Hagen. . Welche Konflikte gibt es zwischen Familien und Betreuerinnen? Und was kostet der Einsatz einer Betreuerin? Unsere Pflege-Serie gibt Auskunft

  • Konflikte zwischen ausländischen Betreuerinnen und Familien drehen sich meist um Arbeitszeit und Geld
  • Themen sind dabei, ob die Polin sich sattessen darf und wie lange sie duschen darf
  • Vielen Familien ist nicht klar, dass eine Betreuerin nicht 24 Stunden 7 Tage lang im Dauereinsatz sein kann

Solche Schlagzeilen sind der Horror: Eine slowakische Altenpflegerin steht in Ostwestfalen vor Gericht, weil sie ihre 91-jährige Schutzbefohlene misshandelt hat. „Die Situation ist eskaliert, denkbar ist, dass die Betreuungskraft in der Situation überfordert war“, schildert Claudia Menebröcker vom Caritasverband für das Erzbistum Paderborn. Die Soziologin ist Referentin für den Bereich Altenhilfe und beim Caritasverband zuständig für das Angebot CariFair, das sich für eine faire und legale Beschäftigung ausländischer Betreuungskräfte engagiert. Wir fragen sie, welche Konfliktfelder es im Zusammenhang mit ausländischen Betreuerinnen gibt.

Die Arbeitszeit

Kein Mensch kann 7 Tage lang 24 Stunden am Stück arbeiten, auch keine polnische Hilfe. „Arbeitszeit ist ein schwieriges Thema. Man muss das gut abwägen. Braucht der Hilfebedürftige jemanden, der ihm 24 Stunden lang zur Seite steht? Dann muss man überlegen, wer noch helfen kann. Gerade, wenn jemand an Demenz erkrankt ist, ist die Tagespflege ein ganz wichtiges Thema, um der Betreuerin einmal Luft zu verschaffen“, schildert Claudia Menebröcker.

Die Streitpunkte

Claudia Menebröcker listet typische Gründe für Probleme auf:

  • Was wird gekocht?
  • Schmeckt das so, wie ich das erwarte?
  • Darf die Betreuungskraft so viel essen, dass sie satt wird?
  • Wie lange darf sie duschen, damit sie nicht zu viel Wasser verbraucht?

„Da gibt es ganz viele Konflikte, die zwar banal erscheinen, aber doch zu Auseinandersetzungen führen können.
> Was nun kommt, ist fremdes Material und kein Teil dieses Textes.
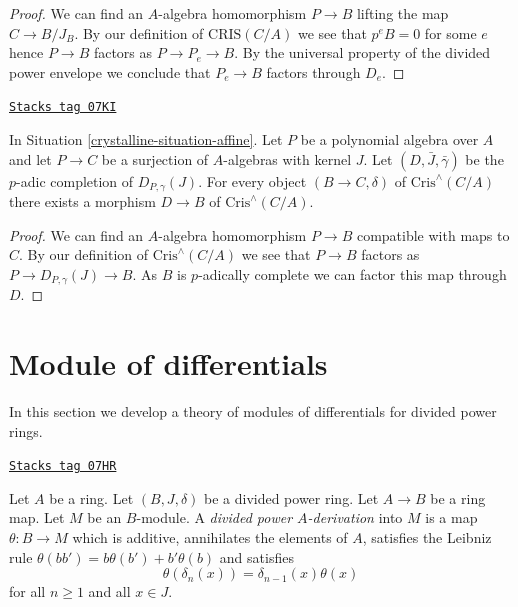 \begin{proof}
We can find an $A$-algebra homomorphism $P \to B$
lifting the map $C \to B/J_B$. By our definition of
$\text{CRIS}(C/A)$ we see that $p^eB = 0$ for
some $e$ hence $P \to B$ factors as $P \to P_e \to B$.
By the universal property of the divided power envelope we
conclude that $P_e \to B$ factors through $D_e$.
\end{proof}

\begin{lemma}
\label{crystalline-lemma-generator-completion}
\href{https://stacks.math.columbia.edu/tag/07KI}{\texttt{Stacks tag 07KI}}

In Situation \ref{crystalline-situation-affine}.
Let $P$ be a polynomial algebra over $A$ and let
$P \to C$ be a surjection of $A$-algebras with kernel $J$.
Let $(D, \bar J, \bar\gamma)$ be the $p$-adic completion of
$D_{P, \gamma}(J)$. For every object $(B \to C, \delta)$ of
$\text{Cris}^\wedge(C/A)$ there
exists a morphism $D \to B$ of $\text{Cris}^\wedge(C/A)$.
\end{lemma}

\begin{proof}
We can find an $A$-algebra homomorphism $P \to B$ compatible
with maps to $C$. By our definition of
$\text{Cris}^\wedge(C/A)$ we see that $P \to B$ factors as
$P \to D_{P, \gamma}(J) \to B$. As $B$ is $p$-adically complete
we can factor this map through $D$.
\end{proof}

\section{Module of differentials}
\label{crystalline-section-differentials}
In this section we develop a theory of modules of differentials
for divided power rings.

\begin{definition}[Derivation]
\label{crystalline-definition-derivation}
\href{https://stacks.math.columbia.edu/tag/07HR}{\texttt{Stacks tag 07HR}}

Let $A$ be a ring. Let $(B, J, \delta)$ be a divided power ring.
Let $A \to B$ be a ring map. Let $M$ be an $B$-module.
A {\it divided power $A$-derivation} into $M$ is a map
$\theta : B \to M$ which is additive, annihilates the elements
of $A$, satisfies the Leibniz rule
$\theta(bb') = b\theta(b') + b'\theta(b)$ and satisfies
$$
\theta(\delta_n(x)) = \delta_{n - 1}(x)\theta(x)
$$
for all $n \geq 1$ and all $x \in J$.
\end{definition}

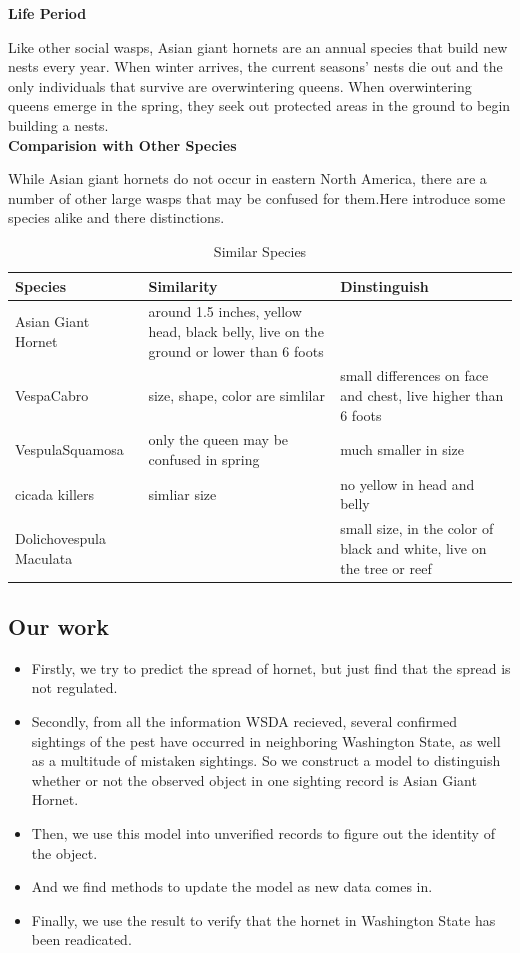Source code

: \documentclass[12pt]{article}
\begin{document}
\textbf{Life Period}

 Like other social wasps, Asian giant hornets are an annual species that build new nests every year. When winter arrives, the current seasons' nests die out and the only individuals that survive are overwintering queens. When overwintering queens emerge in the spring, they seek out protected areas in the ground to begin building a nests.
\quad\\
 
\textbf{Comparision with Other Species}

While Asian giant hornets do not occur in eastern North America, there are a number of other large wasps that may be confused for them.Here introduce some species alike and there distinctions.
\begin{table}  
	\caption{Similar Species}  
	\begin{center}  
		\begin{tabular}{|p{5cm}<{\centering}|p{7cm}<{\centering}| p{5cm}<{\centering}|}  
			\hline  
			Species & Similarity & Dinstinguish  \\ \hline  
			Asian Giant Hornet& around 1.5 inches, yellow head, black belly, live on the ground or lower than 6 foots&\\ \hline  
			VespaCabro & size, shape, color are simlilar &small differences on face and chest, live higher than 6 foots \\  
			\hline 
			VespulaSquamosa & only the queen may be confused in spring  &much smaller in size \\  
			\hline  
			cicada killers & simliar size  &no yellow in head and belly \\  
			\hline
			Dolichovespula Maculata &  &small size, in the color of black and white, live on the tree or reef\\  
			\hline
		\end{tabular}  
	\end{center}  
\end{table}




\subsection{Our work}
\begin{itemize}
	\item Firstly, we try to predict the spread of hornet, but just find that the spread is not regulated.
	\item Secondly, from all the information WSDA recieved, several confirmed sightings of the pest have occurred in neighboring Washington State, as well as a multitude of mistaken sightings. So we construct a model to distinguish whether or not the observed object in one sighting record is Asian Giant Hornet.
	\item Then, we use this model into unverified records to figure out the identity of the object.
	\item And we find methods to update the model as new data comes in.
	\item Finally, we use the result to verify that the hornet in Washington State has been readicated.
\end{itemize}
\end{document}
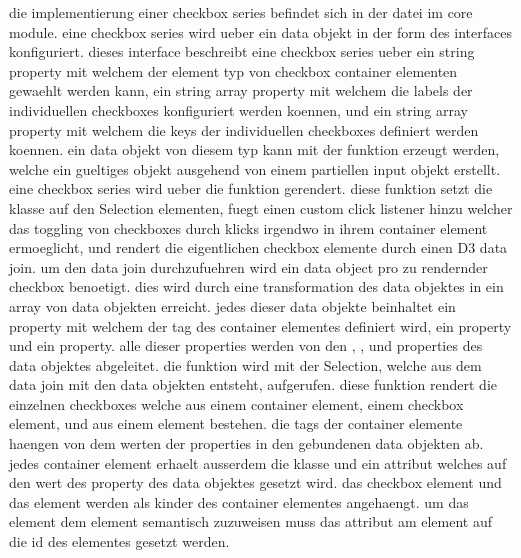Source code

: die implementierung einer checkbox series befindet sich in der  datei im core module.
eine checkbox series wird ueber ein data objekt in der form des  interfaces konfiguriert.
dieses interface beschreibt eine checkbox series ueber ein  string property mit welchem der element typ von checkbox container elementen gewaehlt werden kann, ein  string array property mit welchem die labels der individuellen checkboxes konfiguriert werden koennen, und ein  string array property mit welchem die keys der individuellen checkboxes definiert werden koennen.
ein data objekt von diesem typ kann mit der  funktion erzeugt werden, welche ein gueltiges objekt ausgehend von einem partiellen input objekt erstellt.
eine checkbox series wird ueber die  funktion gerendert.
diese funktion setzt die  klasse auf den Selection elementen, fuegt einen custom click listener hinzu welcher das toggling von checkboxes durch klicks irgendwo in ihrem container element ermoeglicht, und rendert die eigentlichen checkbox elemente durch einen D3 data join.
um den data join durchzufuehren wird ein data object pro zu rendernder checkbox benoetigt.
dies wird durch eine transformation des  data objektes in ein array von  data objekten erreicht.
jedes dieser  data objekte beinhaltet ein  property mit welchem der tag des container elementes definiert wird, ein  property und ein  property. 
alle dieser properties werden von den , , und  properties des  data objektes abgeleitet.
die  funktion wird mit der Selection, welche aus dem data join mit den  data objekten entsteht, aufgerufen.
diese funktion rendert die einzelnen checkboxes welche aus einem container element, einem  checkbox element, und aus einem  element bestehen.
die tags der container elemente haengen von dem werten der  properties in den gebundenen data objekten ab.
jedes container element erhaelt ausserdem die  klasse und ein  attribut welches auf den wert des  property des data objektes gesetzt wird.
das checkbox  element und das  element werden als kinder des container elementes angehaengt.
um das  element dem  element semantisch zuzuweisen muss das  attribut am  element auf die id des  elementes gesetzt werden.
Es gibt Familien, die denken, da kommt ein Engel herangeflogen, und wenn wir ihn nicht mehr brauchen, fliegt er wieder weg. Es sind aber Menschen, die da aufeinandertreffen. Man darf dieses enge Zusammenleben nicht unterschätzen. Auch die Abgrenzung macht Probleme. Man muss die Arbeit der Betreuungskräfte wertschätzen und anerkennen. Das sind keine Dienstmägde. Die Frauen verlassen ihre Familien, um einen anstrengenden Job zu machen. Sie tun das, weil sie in finanzieller Not sind.“

Das Tabu Altenheim

Bei Demenzerkrankungen kommen auch die besten häuslichen Betreuungskräfte an ihre Grenzen, etwa, wenn der Patient nachts nicht zur Ruhe kommt, aggressiv wird oder Wahnzustände hat, zum Beispiel der Betreuerin vorwirft, sie würde ihn bestehlen. In solchen Situationen sind Angehörige und Pflegepersonal häufig überfordert.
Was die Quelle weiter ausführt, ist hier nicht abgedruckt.